Copy the records below word for word, from the first line through the line that contains "- [Testing with", and leave out any pictures.

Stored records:
[Start of Attachment]

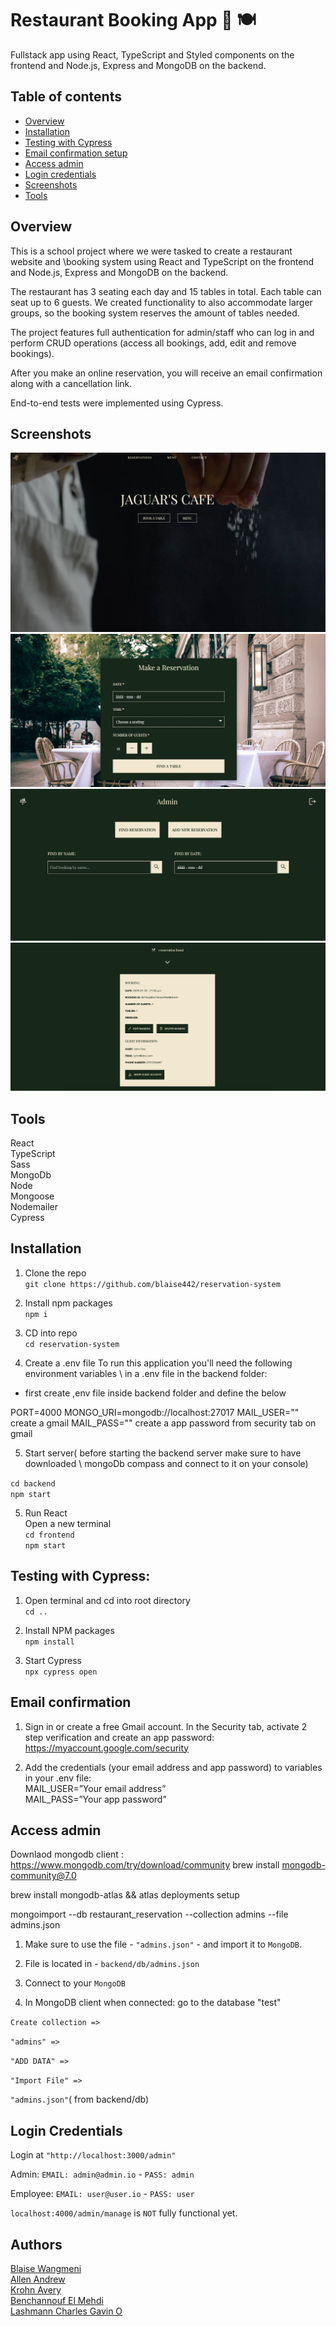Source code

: # Restaurant Booking App 📅 🍽️
Fullstack app using React, TypeScript and Styled components on the frontend and Node.js, Express and MongoDB on the backend.

## Table of contents
- [Overview](#overview)
- [Installation](#installation)
- [Testing with Cypress](#testing-with-cypress)
- [Email confirmation setup](#email-confirmation)
- [Access admin](#access-admin)
- [Login credentials](#login-credentials)
- [Screenshots](#screenshots)
- [Tools](#tools)

## Overview
This is a school project where we were tasked to create a restaurant website and \booking system using React and TypeScript on the frontend and Node.js, Express and MongoDB on the backend. 

The restaurant has 3 seating each day and 15 tables in total. Each table can seat up to 6 guests. We created functionality to also accommodate larger groups, so the booking system reserves the amount of tables needed. 

The project features full authentication for admin/staff who can log in and perform CRUD operations (access all bookings, add, edit and remove bookings). 

After you make an online reservation, you will receive an email confirmation along with a cancellation link. 

End-to-end tests were implemented using Cypress.

## Screenshots
![](./frontend/public/assets/screenshot-landingpage.png)
![](./frontend/public/assets/screenshot-reservation.jpg)
![](./frontend/public/assets/screenshot-admin.jpg)
![](./frontend/public/assets/screenshot-admin-search.jpg)


## Tools
React\
TypeScript\
Sass\
MongoDb\
Node\
Mongoose\
Nodemailer\
Cypress

## Installation
1. Clone the repo\
`git clone https://github.com/blaise442/reservation-system`

2. Install npm packages\
`npm i`

3. CD into repo\
`cd reservation-system`

4. Create a .env file
To run this application you'll need the following environment variables \ in a .env file in the backend folder:
- first create ,env file inside backend folder and define the below

PORT=4000
MONGO_URI=mongodb://localhost:27017
MAIL_USER="" create a gmail 
MAIL_PASS="" create a app password from security tab on gmail

5. Start server\( before starting the backend server make sure to have downloaded \ mongoDb compass and connect to it on your console)

`cd backend`\
`npm start`

5. Run React \
Open a new terminal\
`cd frontend`\
`npm start`

## Testing with Cypress:
1. Open terminal and cd into root directory\
`cd ..`

2. Install NPM packages\
`npm install`

3. Start Cypress\
`npx cypress open`

## Email confirmation
1. Sign in or create a free Gmail account. In the Security tab, activate 2 step verification and create an app password:\
https://myaccount.google.com/security

2. Add the credentials (your email address and app password) to variables in your .env file:\
MAIL_USER=”Your email address”\
MAIL_PASS=”Your app password”

## Access admin
 Downlaod mongodb client : https://www.mongodb.com/try/download/community
 brew install mongodb-community@7.0

 brew install mongodb-atlas && atlas deployments setup

 mongoimport --db restaurant_reservation --collection admins --file admins.json


1. Make sure to use the file - `"admins.json"` - and import it to `MongoDB`.

2. File is located in - `backend/db/admins.json`

3. Connect to your `MongoDB`

5. In MongoDB client when connected: go to the  database "test"


`Create collection =>`

`"admins" =>`

`"ADD DATA" =>`

`"Import File" =>`

`"admins.json"`( from backend/db)

## Login Credentials

Login at `"http://localhost:3000/admin"`

Admin: `EMAIL: admin@admin.io` - `PASS: admin`

Employee: `EMAIL: user@user.io` - `PASS: user`

`localhost:4000/admin/manage` is `NOT` fully functional yet.


## Authors
[Blaise Wangmeni](https://github.com/blaise442)\
[Allen Andrew](https://github.com/aallen483)\
[Krohn Avery](https://github.com/Avery-test)\
[Benchannouf El Mehdi](https://github.com/elmehdibenchannouf)\
[Lashmann Charles Gavin O](https://github.com/cgmann24)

[End of Attachment]

- OUTPUT:
Source code

: # Restaurant Booking App 📅 🍽️
Fullstack app using React, TypeScript and Styled components on the frontend and Node.js, Express and MongoDB on the backend.

## Table of contents
- [Overview](#overview)
- [Installation](#installation)
- [Testing with Cypress](#testing-with-cypress)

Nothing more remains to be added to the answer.